To perform an XPath-based XML document search, tags and their data must be indexed. In ArcSDE, tagged data can be indexed according to the data type. Three data types are supported:

SE_XML_INDEX_STRING_TYPE Used for text data
SE_XML_INDEX_DOUBLE_TYPE Used for numeric data
SE_XML_INDEX_VARCHAR_TYPE Used for character (char) data

The double data type can be used for numeric data, such as 10, 23.285, or 19950603. The string data type can be defined for text strings greater than or equal to 256 characters in length, while the varchar data type is appropriate for text strings shorter than 256 characters, such as coded values or abbreviations (CDC, UNESCO, or ACASIAN).

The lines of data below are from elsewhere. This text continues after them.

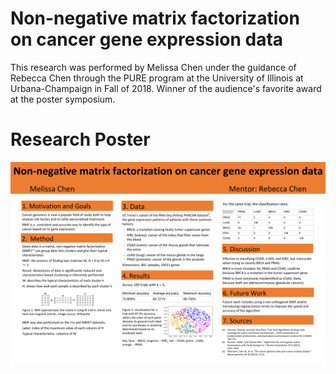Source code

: # Non-negative matrix factorization on cancer gene expression data
This research was performed by Melissa Chen under the guidance of Rebecca Chen through the PURE program at the University of Illinois at Urbana-Champaign in Fall of 2018. Winner of the audience's favorite award at the poster symposium.

# Research Poster
<img src="https://github.com/melissachen2000/cancer-gene-expression-nmf/blob/master/symposium%20poster.png">

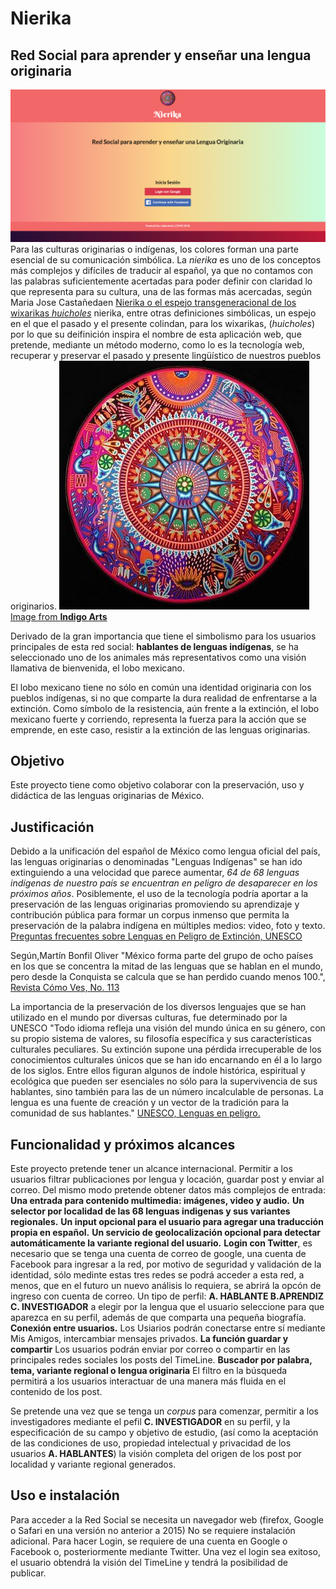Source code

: # Nierika

## Red Social para aprender y enseñar una lengua originaria

![Nierika Login Screen](./src/assets/Documentation/Nierika-login.png)
Para las culturas originarias o indígenas, los colores forman una parte esencial de su comunicación simbólica. La _nierika_ es uno de los conceptos más complejos y difíciles de traducir al español, ya que no contamos con las palabras suficientemente acertadas para poder definir con claridad lo que representa para su cultura, una de las formas más acercadas, según Maria Jose Castañedaen [Nierika o el espejo transgeneracional de los wixarikas _huicholes_](https://masdemx.com/2015/12/nierika-o-el-espejo-transgeneracional-de-los-wirrarikas-huicholes/) nierika, entre otras definiciones simbólicas, un espejo en el que el pasado y el presente colindan, para los wixarikas, (_huicholes_) por lo que su deifinición inspira el nombre de esta aplicación web, que pretende, mediante un método moderno, como lo es la tecnología web, recuperar y preservar el pasado y presente lingüístico de nuestros pueblos originarios.
![Nierika Wixarika _Peyote Ceremony in the Sacred Land of Wirikuta_ Maximino Renteria de la Cruz, Nayarit, Mexico, 2006, Yarn pressed into beeswax on plywood 48" x 48"](./src/assets/nierika.jpg) [Image from **Indigo Arts**](https://indigoarts.com/galleries/nierika-yarn-paintings-huichol-indians-mexico)

Derivado de la gran importancia que tiene el simbolismo para los usuarios principales de esta red social: **hablantes de lenguas indígenas**, se ha seleccionado uno de los animales más representativos como una visión llamativa de bienvenida, el lobo mexicano.

El lobo mexicano tiene no sólo en común una identidad originaria con los pueblos indígenas, si no que comparte la dura realidad de enfrentarse a la extinción. Como símbolo de la resistencia, aún frente a la extinción, el lobo mexicano fuerte y corriendo, representa la fuerza para la acción que se emprende, en este caso, resistir a la extinción de las lenguas originarias.

## Objetivo

Este proyecto tiene como objetivo colaborar con la preservación, uso y didáctica de las lenguas originarias de México.

## Justificación

Debido a la unificación del español de México como lengua oficial del país, las lenguas originarias o denominadas "Lenguas Indígenas" se han ido extinguiendo a una velocidad que parece aumentar, _64 de 68 lenguas indígenas de nuestro país se encuentran en peligro de desaparecer en los próximos años_. Posiblemente, el uso de la tecnología podría aportar a la preservación de las lenguas originarias promoviendo su aprendizaje y contribución pública para formar un corpus inmenso que permita la preservación de la palabra indígena en múltiples medios: video, foto y texto. [Preguntas frecuentes sobre Lenguas en Peligro de Extinción, UNESCO](http://www.unesco.org/new/es/culture/themes/endangered-languages/faq-on-endangered-languages/)

Según,Martín Bonfil Oliver "México forma parte del grupo de ocho países en los que se concentra la mitad de las lenguas que se hablan en el mundo, pero desde la Conquista
se calcula que se han perdido cuando menos 100.", [Revista Cómo Ves, No. 113](http://www.comoves.unam.mx/assets/revista/113/ojodemosca_113.pdf)

La importancia de la preservación de los diversos lenguajes que se han utilizado en el mundo por diversas culturas, fue determinado por la UNESCO "Todo idioma refleja una visión del mundo única en su género, con su propio sistema de valores, su filosofía específica y sus características culturales peculiares. Su extinción supone una pérdida irrecuperable de los conocimientos culturales únicos que se han ido encarnando en él a lo largo de los siglos. Entre ellos figuran algunos de índole histórica, espiritual y ecológica que pueden ser esenciales no sólo para la supervivencia de sus hablantes, sino también para las de un número incalculable de personas. La lengua es una fuente de creación y un vector de la tradición para la comunidad de sus hablantes." [UNESCO, Lenguas en peligro.](http://www.unesco.org/new/es/culture/themes/endangered-languages/faq-on-endangered-languages/)

## Funcionalidad y próximos alcances

Este proyecto pretende tener un alcance internacional. Permitir a los usuarios filtrar publicaciones por lengua y locación, guardar post y enviar al correo. Del mismo modo pretende obtener datos más complejos de entrada:
**Una entrada para contenido multimedia: imágenes, video y audio.**
**Un selector por localidad de las 68 lenguas indigenas y sus variantes regionales.**
**Un input opcional para el usuario para agregar una traducción propia en español.**
**Un servicio de geolocalización opcional para detectar automáticamente la variante regional del usuario.**
**Login con Twitter**, es necesario que se tenga una cuenta de correo de google, una cuenta de Facebook para ingresar a la red, por motivo de seguridad y validación de la identidad, sólo medinte estas tres redes se podrá acceder a esta red, a menos, que en el futuro un nuevo análisis lo requiera, se abrirá la opcón de ingreso con cuenta de correo.
Un tipo de perfil: **A. HABLANTE B.APRENDIZ C. INVESTIGADOR** a elegir por la lengua que el usuario seleccione para que aparezca en su perfil, además de que comparta una pequeña biografía.
**Conexión entre usuarios.** Los Usiarios podrán conectarse entre sí mediante Mis Amigos, intercambiar mensajes privados.
**La función guardar y compartir** Los usuarios podrán enviar por correo o compartir en las principales redes sociales los posts del TimeLine.
**Buscador por palabra, tema, variante regional o lengua originaria** El filtro en la búsqueda permitirá a los usuarios interactuar de una manera más fluida en el contenido de los post.

Se pretende una vez que se tenga un _corpus_ para comenzar, permitir a los investigadores mediante el pefil **C. INVESTIGADOR** en su perfil, y la especificación de su campo y objetivo de estudio, (así como la aceptación de las condiciones de uso, propiedad intelectual y privacidad de los usuarios **A. HABLANTES**) la visión completa del origen de los post por localidad y variante regional generados.

## Uso e instalación

Para acceder a la Red Social se necesita un navegador web (firefox, Google o Safari en una versión no anterior a 2015) No se requiere instalación adicional. Para hacer Login, se requiere de una cuenta en Google o Facebook o, posteriormente mediante Twitter.
Una vez el login sea exitoso, el usuario obtendrá la visión del TimeLine y tendrá la posibilidad de publicar.
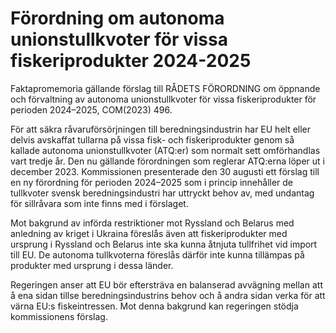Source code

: # Förordning om autonoma unionstullkvoter för vissa fiskeriprodukter 2024-2025

Faktapromemoria gällande förslag till RÅDETS FÖRORDNING om öppnande och förvaltning av autonoma unionstullkvoter för vissa fiskeriprodukter för perioden 2024–2025, COM(2023\) 496\.

För att säkra råvaruförsörjningen till beredningsindustrin har EU helt eller
delvis avskaffat tullarna på vissa fisk\- och fiskeriprodukter genom så kallade
autonoma unionstullkvoter (ATQ:er) som normalt sett omförhandlas vart
tredje år. Den nu gällande förordningen som reglerar ATQ:erna löper ut i
december 2023\. Kommissionen presenterade den 30 augusti ett förslag till en ny förordning för perioden 2024–2025 som i princip innehåller de tullkvoter
svensk beredningsindustri har uttryckt behov av, med undantag för sillråvara som inte finns med i förslaget.

Mot bakgrund av införda restriktioner mot Ryssland och Belarus med
anledning av kriget i Ukraina föreslås även att fiskeriprodukter med ursprung i Ryssland och Belarus inte ska kunna åtnjuta tullfrihet vid import till EU. De
autonoma tullkvoterna föreslås därför inte kunna tillämpas på produkter med ursprung i dessa länder.

Regeringen anser att EU bör eftersträva en balanserad avvägning mellan att å ena sidan tillse beredningsindustrins behov och å andra sidan verka för att
värna EU:s fiskeintressen. Mot denna bakgrund kan regeringen stödja
kommissionens förslag.
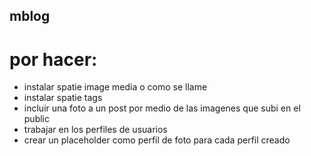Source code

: ## mblog

# por hacer:

- instalar spatie image media o como se llame
- instalar spatie tags
- incluir una foto a un post por medio de las imagenes que subi en el public
- trabajar en los perfiles de usuarios
- crear un placeholder como perfil de foto para cada perfil creado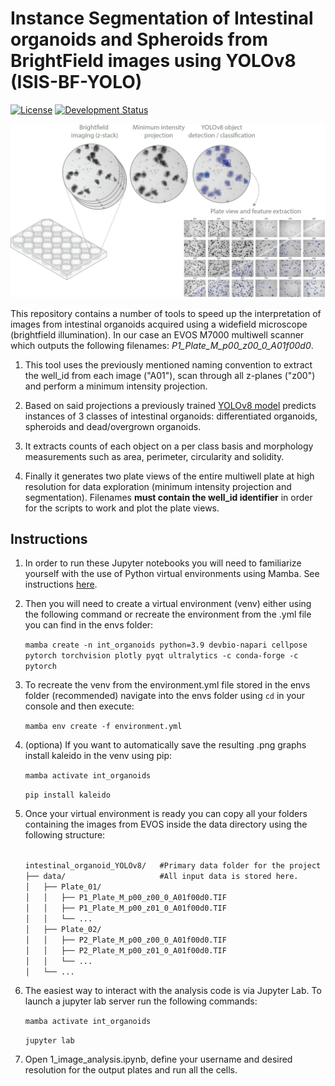 <h1>Instance Segmentation of Intestinal organoids and Spheroids from BrightField images using YOLOv8 (ISIS-BF-YOLO)</h1>

[![License](https://img.shields.io/pypi/l/napari-accelerated-pixel-and-object-classification.svg?color=green)](https://github.com/adiezsanchez/intestinal_organoid_yolov8/blob/main/LICENSE)
[![Development Status](https://img.shields.io/pypi/status/napari-accelerated-pixel-and-object-classification.svg)](https://en.wikipedia.org/wiki/Software_release_life_cycle#Alpha)

![workflow](./images/workflow.png)

This repository contains a number of tools to speed up the interpretation of images from intestinal organoids acquired using a widefield microscope (brightfield illumination). In our case an EVOS M7000 multiwell scanner which outputs the following filenames: _P1_Plate_M_p00_z00_0_A01f00d0_.

1. This tool uses the previously mentioned naming convention to extract the well_id from each image ("A01"), scan through all z-planes ("z00") and perform a minimum intensity projection.

2. Based on said projections a previously trained [YOLOv8 model](https://github.com/adiezsanchez/bf_intorg_YOLOv8_dev) predicts instances of 3 classes of intestinal organoids: differentiated organoids, spheroids and dead/overgrown organoids.

3. It extracts counts of each object on a per class basis and morphology measurements such as area, perimeter, circularity and solidity.

4. Finally it generates two plate views of the entire multiwell plate at high resolution for data exploration (minimum intensity projection and segmentation). Filenames **must contain the well_id identifier** in order for the scripts to work and plot the plate views.

<h2>Instructions</h2>

1. In order to run these Jupyter notebooks you will need to familiarize yourself with the use of Python virtual environments using Mamba. See instructions [here](https://biapol.github.io/blog/mara_lampert/getting_started_with_mambaforge_and_python/readme.html).

2. Then you will need to create a virtual environment (venv) either using the following command or recreate the environment from the .yml file you can find in the envs folder:

   <code>mamba create -n int_organoids python=3.9 devbio-napari cellpose pytorch torchvision plotly pyqt ultralytics -c conda-forge -c pytorch</code>

3. To recreate the venv from the environment.yml file stored in the envs folder (recommended) navigate into the envs folder using <code>cd</code> in your console and then execute:

   <code>mamba env create -f environment.yml</code>

4. (optiona) If you want to automatically save the resulting .png graphs install kaleido in the venv using pip:

   <code>mamba activate int_organoids</code>

   <code>pip install kaleido</code>

5. Once your virtual environment is ready you can copy all your folders containing the images from EVOS inside the data directory using the following structure:

   <code>
   intestinal_organoid_YOLOv8/   #Primary data folder for the project
   ├── data/                     #All input data is stored here. 
   │   ├── Plate_01/
   │   │   ├── P1_Plate_M_p00_z00_0_A01f00d0.TIF
   │   │   ├── P1_Plate_M_p00_z01_0_A01f00d0.TIF
   │   │   └── ...
   │   ├── Plate_02/
   │   │   ├── P2_Plate_M_p00_z00_0_A01f00d0.TIF
   │   │   ├── P2_Plate_M_p00_z01_0_A01f00d0.TIF
   │   │   └── ...
   │   └── ...
   </code>

6. The easiest way to interact with the analysis code is via Jupyter Lab. To launch a jupyter lab server run the following commands:

   <code>mamba activate int_organoids</code>

   <code>jupyter lab</code>

7. Open 1_image_analysis.ipynb, define your username and desired resolution for the output plates and run all the cells.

A full-text index is created for the string data type. A B-tree index is created on double and varchar data types. A full-text index is not suitable for coded values (double) or short strings for the following reasons:

  • The full-text indexer is slower than a B-tree indexer.
  • Full-text indexes are large.
  • Full-text indexes are updated outside the transaction scope. This may be acceptable for publishing metadata documents, but can be a problem when used to index feature property sets.

Note: Full-text indexes are not available on all database management systems.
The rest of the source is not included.